Ein Mal hineingeschafft, bewies LGoony, dass er dank der massiven Beats seines neuen Mixtapes die noch überschaubare Crowd schnell hinter sich brachte. Die hatte auch der nachfolgende LFE-Rapper Yung Hurn von Beginn an für sich gewonnen, auch wenn er neben seiner großen Entourage etwas verloren auf der Bühne wirkte. Doch die stark gewachsene Menge erwies sich als textsicher. Hurn bewies, dass sich seine bisherigen virtuellen Erfolge auch in den Club übersetzen lassen, ohne dass er mit besonderer körperlicher Präsenz oder Energie brillieren muss. Besonders „Sk8erboi“ entpuppte sich dabei als heimlicher Hit des Abends.

Parallel dazu spielten Oklou und Little Cloud nebenan vor einem sehr überschaubaren, fast ausschließlich sitzenden Publikum und hatten mit Soundproblemen wie dem Bass vom gegenüberliegenden Floor und Rückkopplungen zu kämpfen, sodass sich sowohl Oklous zerbrechliche Melodien als auch Little Clouds experimentelle Klänge im Raum verloren. Abgelöst wurden die Damen dann vom Headliner der Temp Affairs, Yung Sherman. Wer ein vernebeltes Beatset erwartet hatte, das sich an seinen Produktionen für Yung Lean orientierte, wurde eines Besseren belehrt. Stattdessen wurde seine Track-Auswahl von zeitgemäßer, basslastiger Electronic von Techno über Trap bis Jersey Club bestimmt und entwickelte sich zum schweißtreibenden Highlight des Abends.

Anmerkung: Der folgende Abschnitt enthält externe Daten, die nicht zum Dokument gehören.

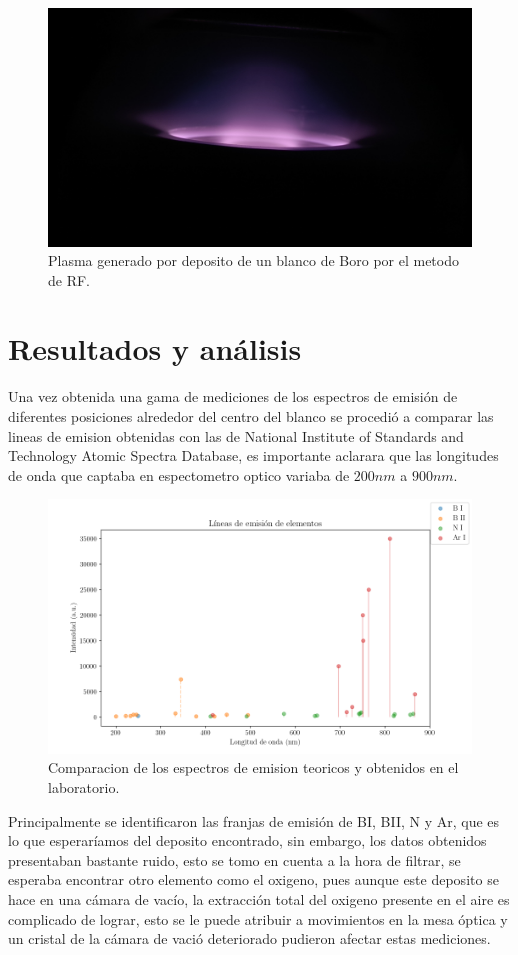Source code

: \documentclass[12pt]{IEEEtran}
\begin{document}
\begin{figure}[htp]
	\centering
	\includegraphics[width=0.8\linewidth]{figs/PLASMA.jpg}
	\caption{Plasma generado por deposito de un blanco de Boro por el metodo de RF.}
	\label{fig:plasma}
\end{figure}

\section{Resultados y análisis}

Una vez obtenida una gama de mediciones de los espectros de emisión  de diferentes posiciones alrededor del centro del blanco se procedió a comparar las lineas de emision obtenidas con las de National Institute of Standards and Technology Atomic Spectra Database, es importante aclarara que las longitudes de onda que captaba en espectometro optico variaba de $200 nm $ a $900 nm$.

\begin{figure}[htp]
	\centering
	\includegraphics[width=0.9\linewidth]{descarga.png}
	\caption{Comparacion de los espectros de emision teoricos y obtenidos en el laboratorio.}
	\label{Graf:plasma}
\end{figure}

Principalmente se identificaron las franjas de emisión de BI, BII, N y Ar, que es lo que esperaríamos del deposito encontrado, sin embargo, los datos obtenidos presentaban bastante ruido, esto se tomo en cuenta a la hora de filtrar, se esperaba encontrar otro elemento como el oxigeno, pues aunque este deposito se hace en una cámara de vacío, la extracción total del oxigeno presente en el aire es complicado de lograr, esto se le puede atribuir a movimientos en la mesa óptica y un cristal de la cámara de vació deteriorado pudieron afectar estas mediciones.
\end{document}
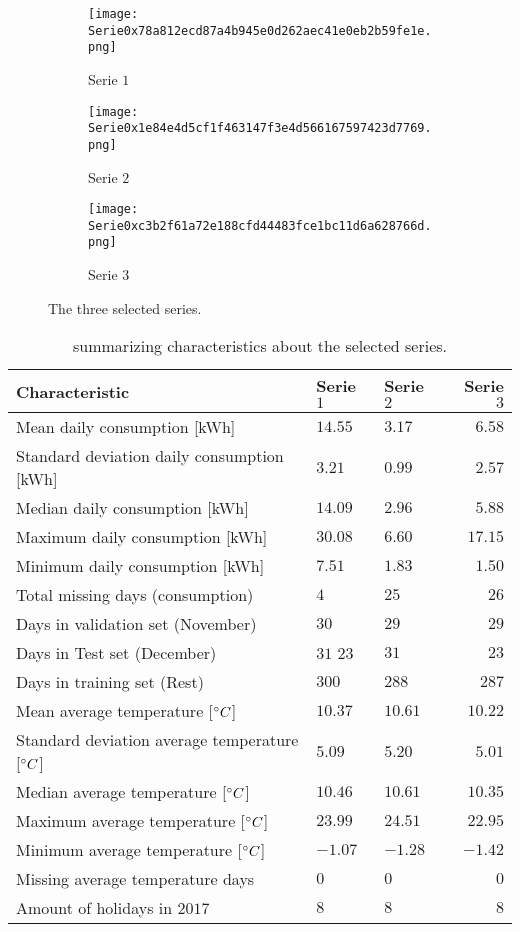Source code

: \begin{figure}[ht]
	\begin{subfigure}{0.32\textwidth}
		\texttt{[image: Serie0x78a812ecd87a4b945e0d262aec41e0eb2b59fe1e.png]}
		\caption{Serie $ 1 $}
	\end{subfigure}	 	
	\begin{subfigure}{0.32\textwidth}
		\texttt{[image: Serie0x1e84e4d5cf1f463147f3e4d566167597423d7769.png]}
		\caption{Serie $ 2 $}
	\end{subfigure}	
	\begin{subfigure}{0.32\textwidth}
		\texttt{[image: Serie0xc3b2f61a72e188cfd44483fce1bc11d6a628766d.png]}
		\caption{Serie $ 3 $}
	\end{subfigure}
	\caption{The three selected series. }
\end{figure}

\begin{table}
  \centering
  \begin{tabular}{@{}l|llr@{}} \toprule
  	\textbf{Characteristic}	& \textbf{Serie $ 1 $} & \textbf{Serie $ 2 $} & \textbf{Serie $ 3 $}\\\midrule
    Mean daily consumption [kWh]& $ 14.55 $&$ 3.17 $  & $ 6.58 $ \\
    Standard deviation daily consumption [kWh] &$ 3.21 $ & $ 0.99 $& $ 2.57 $ \\
    Median daily consumption [kWh] & $ 14.09 $ & $ 2.96 $& $ 5.88 $ \\
    Maximum daily consumption [kWh] & $ 30.08 $ & $ 6.60 $ &  $ 17.15 $   \\
    Minimum daily consumption [kWh]& $ 7.51 $ & $ 1.83 $ &  $ 1.50 $   \\
    Total missing days (consumption) & $ 4 $ &$ 25 $ & $ 26 $\\
    Days in validation set (November)&  $ 30 $ & $ 29 $  & $ 29 $ \\
    Days in Test set (December) & $ 31 $  $ 23 $  &    $ 31 $  & $ 23 $ \\
    Days in training set (Rest)&   $ 300 $  &  $ 288 $   &  $ 287 $\\
    Mean average temperature [$\degree C$]& $ 10.37 $  &  $ 10.61 $  & $ 10.22 $ \\
    Standard deviation average temperature [$\degree C$]& $ 5.09 $  & $ 5.20 $   & $ 5.01 $ \\
    Median average temperature [$\degree C$] &  $ 10.46 $ &  $ 10.61 $  & $ 10.35 $ \\
    Maximum average temperature [$\degree C$] & $ 23.99 $  & $ 24.51 $   & $ 22.95 $ \\ 
    Minimum average temperature [$\degree C$] & $ -1.07 $  &  $ -1.28 $  & $ -1.42 $ \\
    Missing average temperature days &  $ 0 $ & $ 0 $  & $ 0 $  \\ 
    Amount of holidays in $ 2017 $ & $ 8 $  &  $ 8 $  & $ 8 $ \\
  \end{tabular}
  \caption{summarizing characteristics about the selected series.}
  \label{tab:ok}
\end{table}

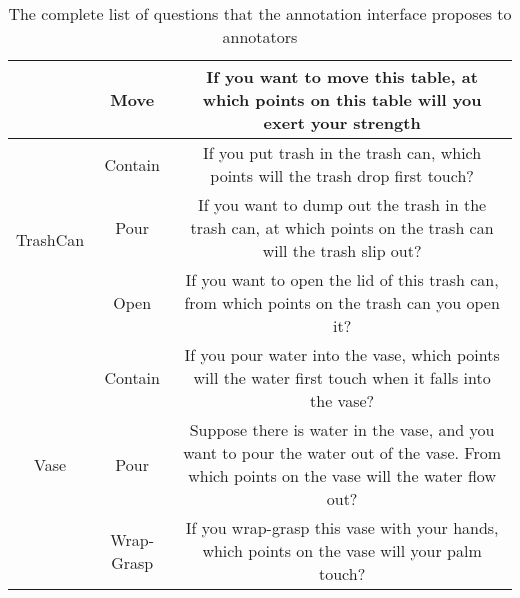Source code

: \documentclass[final]{cvpr}
\begin{document}
\begin{table*}[t]
{\begin{tabular}{c|c|c}
                                      & Move                & If you want to move this table, at which points on this table will you exert your strength                                                       \\ \hline
    \multirow{3}{*}{TrashCan}         & Contain             & If you put trash in the trash can, which points will the trash drop first touch?                                                                 \\
                                      & Pour                & If you want to dump out the trash in the trash can, at which points on the trash can will the trash slip out?                                    \\
                                      & Open                & If you want to open the lid of this trash can, from which points on the trash can you open it?                                                   \\ \hline
    \multirow{3}{*}{Vase}             & Contain             & If you pour water into the vase, which points will the water first touch when it falls into the vase?                                            \\
                                      & Pour                & Suppose there is water in the vase, and you want to pour the water out of the vase. From which points on the vase will the water flow out?       \\
                                      & Wrap-Grasp          & If you wrap-grasp this vase with your hands, which points on the vase will your palm touch?                                                      \\ \hline
    \end{tabular}}
    \caption{The complete list of questions that the annotation interface proposes to annotators}
    \label{complete question list}
\end{table*}
\end{document}
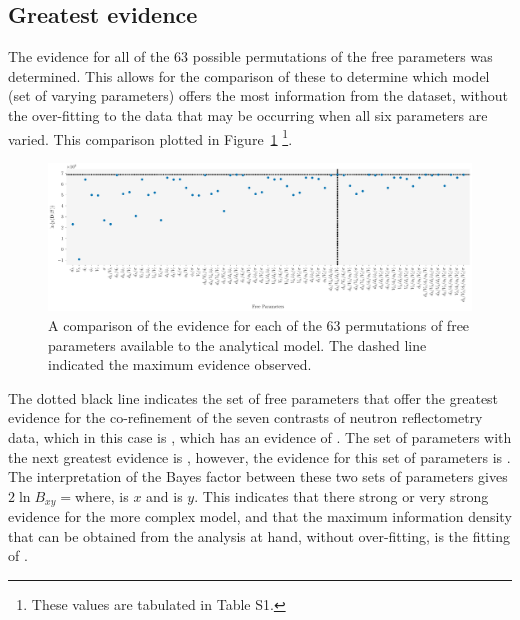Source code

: \documentclass[
 reprint,
 superscriptaddress,
 amsmath,amssymb,
 aps,
]{revtex4-1}
\begin{document}
\subsection{Greatest evidence}
The evidence for all of the \num{63} possible permutations of the free parameters was determined.
This allows for the comparison of these to determine which model (set of varying parameters) offers the most information from the dataset, without the over-fitting to the data that may be occurring when all six parameters are varied. 
This comparison plotted in Figure~\ref{fig:evidence} \footnote{These values are tabulated in Table S1.}. 
%
\begin{figure}
\includegraphics[width=\textwidth]{evidence}
\caption{\label{fig:evidence} A comparison of the evidence for each of the \num{63} permutations of free parameters available to the analytical model. The dashed line indicated the maximum evidence observed.}
\end{figure}
%
The dotted black line indicates the set of free parameters that offer the greatest evidence for the co-refinement of the seven contrasts of neutron reflectometry data, which in this case is \unskip, which has an evidence of \unskip. 
The set of parameters with the next greatest evidence is \unskip, however, the evidence for this set of parameters is \unskip.
The interpretation of the Bayes factor between these two sets of parameters gives $2\ln{B_{xy}}=$\unskip\;where, \unskip\;is $x$ and \unskip\;is $y$. 
This indicates that there strong or very strong evidence for the more complex model, and that the maximum information density that can be obtained from the analysis at hand, without over-fitting, is the fitting of \unskip. 
\end{document}
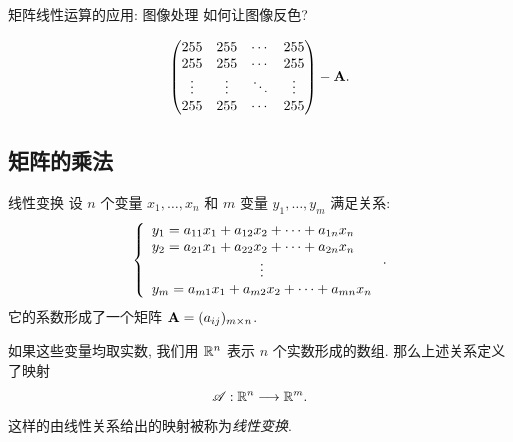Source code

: \begin{frame}{矩阵线性运算的应用: 图像处理}
	\onslide<+->
	如何让图像反色?
	\begin{center}
	\end{center}
	
	\onslide<+->
	\[\begin{pmatrix}
		255&255&\cdots&255\\
		255&255&\cdots&255\\
		\vdots&\vdots&\ddots&\vdots\\
		255&255&\cdots&255
	\end{pmatrix}-{\mathbf{A}}.\]
\end{frame}

\subsection{矩阵的乘法}

\begin{frame}{线性变换}
	\onslide<+->
	设 $n$ 个变量 $x_1,\dots,x_n$ 和 $m$ 变量 $y_1,\dots,y_m$ 满足关系:
	\[\laeq{
		y_1=a_{11}x_1+a_{12}x_2+\cdots+a_{1n}x_n\\
		y_2=a_{21}x_1+a_{22}x_2+\cdots+a_{2n}x_n\\
		\vvdots\\
		y_m=a_{m1}x_1+a_{m2}x_2+\cdots+a_{mn}x_n
	}.\]
	\onslide<+->
	它的系数形成了一个矩阵 ${\mathbf{A}}=(a_{ij})_{m\times n}$.

	\onslide<+->
	如果这些变量均取实数, 我们用 ${\mathbb{R}}^n$ 表示 $n$ 个实数形成的数组.
	\onslide<+->
	那么上述关系定义了映射
	\[\mathscr{A}: {\mathbb{R}}^n\longrightarrow {\mathbb{R}}^m.\]
	\onslide<+->
	这样的由线性关系给出的映射被称为\emph{线性变换}.
\end{frame}


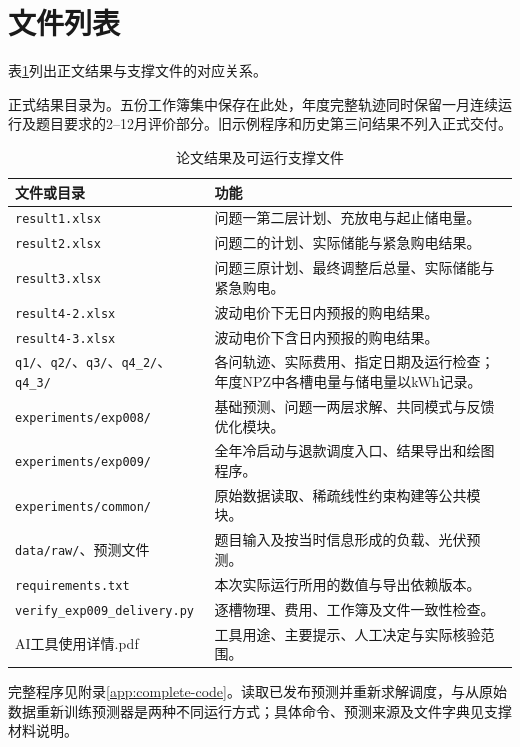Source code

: \section{文件列表}
表\ref{tab:文件列表}列出正文结果与支撑文件的对应关系。

正式结果目录为。五份工作簿集中保存在此处，年度完整轨迹同时保留一月连续运行及题目要求的2--12月评价部分。旧示例程序和历史第三问结果不列入正式交付。
\begin{table}[H]\centering\small
\caption{论文结果及可运行支撑文件}\label{tab:文件列表}
\begin{tabularx}{\textwidth}{>{\raggedright\arraybackslash}p{4.5cm}X}\toprule
文件或目录 & 功能\\\midrule
\texttt{result1.xlsx} & 问题一第二层计划、充放电与起止储电量。\\
\texttt{result2.xlsx} & 问题二的计划、实际储能与紧急购电结果。\\
\texttt{result3.xlsx} & 问题三原计划、最终调整后总量、实际储能与紧急购电。\\
\texttt{result4-2.xlsx} & 波动电价下无日内预报的购电结果。\\
\texttt{result4-3.xlsx} & 波动电价下含日内预报的购电结果。\\
\texttt{q1/}、\texttt{q2/}、\texttt{q3/}、\texttt{q4\_2/}、\texttt{q4\_3/} & 各问轨迹、实际费用、指定日期及运行检查；年度NPZ中各槽电量与储电量以kWh记录。\\
\nolinkurl{experiments/exp008/} & 基础预测、问题一两层求解、共同模式与反馈优化模块。\\
\nolinkurl{experiments/exp009/} & 全年冷启动与退款调度入口、结果导出和绘图程序。\\
\nolinkurl{experiments/common/} & 原始数据读取、稀疏线性约束构建等公共模块。\\
\nolinkurl{data/raw/}、预测文件 & 题目输入及按当时信息形成的负载、光伏预测。\\
\texttt{requirements.txt} & 本次实际运行所用的数值与导出依赖版本。\\
\nolinkurl{verify_exp009_delivery.py} & 逐槽物理、费用、工作簿及文件一致性检查。\\
AI工具使用详情.pdf & 工具用途、主要提示、人工决定与实际核验范围。\\\bottomrule
\end{tabularx}\end{table}
完整程序见附录\ref{app:complete-code}。读取已发布预测并重新求解调度，与从原始数据重新训练预测器是两种不同运行方式；具体命令、预测来源及文件字典见支撑材料说明。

Basslastige Clubmusik blieb dann auch der gemeinsame Nenner für die nachfolgenden Ostblokkk und Linnea, während auf dem großen Floor SMIB sowie Nxxxxxs und DJ El G die Abteilung Trap bedienten. Wer es klassischer mochte und mit besserer Ausdauer ausgestattet war, konnte dann noch bis zum Mittag dem traditionellen rohen Berliner Techno frönen. Aus musikalischer Sicht definitiv gelungen, gelang es den Temp Affairs leider nicht den vorab verkündeten Avantgarde-Anspruch einzuhalten, dafür geriet das Event doch zu konventionell und es darf in Frage gestellt werden, ob man das richtige Venue ausgesucht hatte. Da es aber wohl nicht bei diesem einmaligen Versuch bleiben dürfte, kann man wohl durchaus gespannt sein, was Life From Earth in Zukunft in dieser Hinsicht präsentieren wird. Ansonsten bleiben ja immer noch die Arbeitsfelder Video und Label.